Dreamwalker is a fantasy novel that chronicles the lives of three different people who share not only a birthday but also intertwining destinies. One is a power hungry princess who will stop at nothing to gain the throne going so far as to even kill family members. One is a royal son born in secret and hidden away in a remote village on the edge of the forest. Finally, one is a young dragon—the first male dragon to be born in one thousand years. Using these three characters, Oswald concocts an impressive tale of magic, suspense, and intrigue.

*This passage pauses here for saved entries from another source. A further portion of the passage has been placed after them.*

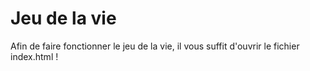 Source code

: # Jeu de la vie

Afin de faire fonctionner le jeu de la vie, il vous suffit d'ouvrir le fichier index.html !
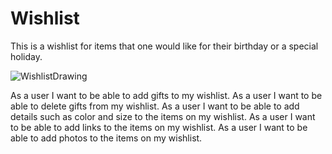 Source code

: # Wishlist
This is a wishlist for items that one would like for their birthday or a special holiday.

![WishlistDrawing](https://user-images.githubusercontent.com/111094390/205366738-ac40aa79-01b0-4ff1-9046-e6726fd17835.jpeg)

As a user I want to be able to add gifts to my wishlist.
As a user I want to be able to delete gifts from my wishlist.
As a user I want to be able to add details such as color and size to the items on my wishlist.
As a user I want to be able to add links to the items on my wishlist.
As a user I want to be able to add photos to the items on my wishlist.
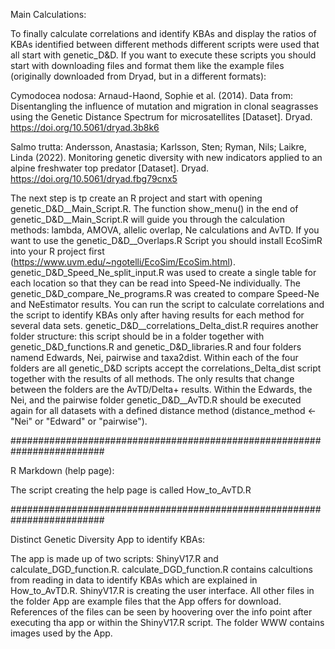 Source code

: Main Calculations:


To finally calculate correlations and identify KBAs and display the ratios of KBAs identified between different methods different scripts were used that all start with genetic_D&D. 
If you want to execute these scripts you should start with downloading files and format them like the example files (originally downloaded from Dryad, but in a different formats): 


Cymodocea nodosa: Arnaud-Haond, Sophie et al. (2014). Data from: Disentangling the influence of mutation and migration in clonal seagrasses using the Genetic Distance Spectrum for microsatellites [Dataset]. Dryad. https://doi.org/10.5061/dryad.3b8k6 


Salmo trutta: Andersson, Anastasia; Karlsson, Sten; Ryman, Nils; Laikre, Linda (2022). Monitoring genetic diversity with new indicators applied to an alpine freshwater top predator [Dataset]. Dryad. https://doi.org/10.5061/dryad.fbg79cnx5 

The next step is tp create an R project and start with opening genetic_D&D__Main_Script.R. The function show_menu() in the end of genetic_D&D__Main_Script.R will guide you through the calculation methods: lambda, AMOVA, allelic overlap, Ne calculations and AvTD. If you want to use the genetic_D&D__Overlaps.R Script you should install EcoSimR into your R project first (https://www.uvm.edu/~ngotelli/EcoSim/EcoSim.html). genetic_D&D_Speed_Ne_split_input.R was used to create a single table for each location so that they can be read into Speed-Ne individually. The genetic_D&D_compare_Ne_programs.R was created to compare Speed-Ne and NeEstimator results. You can run the script to calculate correlations and the script to identify KBAs only after having results for each method for several data sets. genetic_D&D__correlations_Delta_dist.R requires another folder structure: this script should be in a folder together with genetic_D&D_functions.R and genetic_D&D_libraries.R and four folders namend Edwards, Nei, pairwise and taxa2dist. Within each of the four folders are all genetic_D&D scripts accept the correlations_Delta_dist script together with the results of all methods. The only results that change between the folders are the AvTD/Delta+ results. Within the Edwards, the Nei, and the pairwise folder genetic_D&D__AvTD.R should be executed again for all datasets with a defined distance method (distance_method <- "Nei" or "Edward" or "pairwise").



#########################################################################


R Markdown (help page): 


The script creating the help page is called How_to_AvTD.R


#########################################################################


Distinct Genetic Diversity App to identify KBAs:

The app is made up of two scripts: ShinyV17.R and calculate_DGD_function.R. calculate_DGD_function.R contains calcultions from reading in data to identify KBAs which are explained in How_to_AvTD.R. ShinyV17.R is creating the user interface. All other files in the folder App are example files that the App offers for download. References of the files can be seen by hoovering over the info point after executing tha app or within the ShinyV17.R script. The folder WWW contains images used by the App.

Those who know me know that I’m apt to read any book dealing with dragons. Ever since I discovered Tolkien’s The Hobbit in my youth I’ve been infatuated with them. The ways in which dragons have been portrayed in both fantasy and science fiction are too numerous to count. Some are menacing and animalistic, others are cunning and intelligent, and some authors even combine these two traits in order to make both ferocious and lovable characters. Initially, I was a little disappointed by the dragons in Dreamwalker. They aren’t cunning like Smaug, nor are they incredibly magical nor large in size. However, clues throughout the story hint at a reason for the dragon’s diminished stature and the dragons themselves are interesting characters. The story begins with a prophecy and while I’m personally a little tired of prophecies in books, I found the main plot of Dreamwalker to be rather interesting. True, many aspects of the plot are not uncommon in the fantasy genre. In fact, some have become a little tired over the years. Prophecies, lost heirs to the throne, power hungry person who will stop at nothing to keep that heir from achieving the throne etc. Frankly, the basic plot of this book held no surprised for me. This may or may not be a bad thing, depending upon the reader. Some readers like to see familiar formulas reused over and over again, while others are always looking for something new to pique their interests. I would categorize myself as being somewhere in the middle of these two preferences. While I like to see familiar plots reinvigorated, I also like to read stories that take me place I’ve never gone before. So while I feel like I’ve been told stories with plots very similar to Dreamwalker, I appreciated Oswald’s attempt at making what could be a very boring repeat of dozens of Epic Fantasy novels’ plots into something a little bit more inspired. But I’m rambling.
Specifically, I really liked the way this story was handled. I always enjoy reading both the antagonists’ and protagonists’ perspectives. This type of narrative prevents readers from growing bored with just one person’s view and it’s the type of storytelling I generally prefer. The characters of this story were fairly well written, though some of them read like stock characters (especially the antagonists). Being the first book in a series, the author still has plenty of time with which to further develop his characters past their stereotypical roles. I also found Oswald’s take on magic to be very intriguing. In fact, it was probably the most interesting aspect of this story. Like many ardent fans of the fantasy genre I’ve always been fond of magic in stories. I love to see how authors handle magic because I feel as though this—more than anything else—reveals the author’s mentality regarding the mechanisms of the world world. I have a few minor issues with the book, including a confusing editing error. One of the characters, Beulah, is supposed to come into power by her upcoming birthday. However, the book actually gives conflicting accounts regarding the age she’s turning. Sometimes it’s twenty-one while other times it’s twenty-five. I assume this error probably came from a last minute change in which the writer decided to alter the characters age but neglected to re-edit certain areas of the book. In addition to this minor yet annoying error I felt as though the story needed more exposition. The world Oswald has dreamt up is fairly complex and includes it’s own histories, legends, and famous figures. Having been reared on Tolkien I'm fairly fond of complex worlds. However, there were times during the story where I felt as if I had missed some vital piece of information only to discover upon backtracking that said information was never provided.
None the less this was an enjoyable book. It was a tad formulaic and some of the characters seemed a little cliché but overall it’s a promising start to a series and I fully expect the next book to improve upon the first. If I had to classify this book I would say that it is a High Fantasy story which stradles the line of adult fiction and young adult fiction (though the upper edge of YA as this story does deal with some mature and delicate issues). It’s enjoyable, it’s free, it has DRAGONS—what more motivation do you need?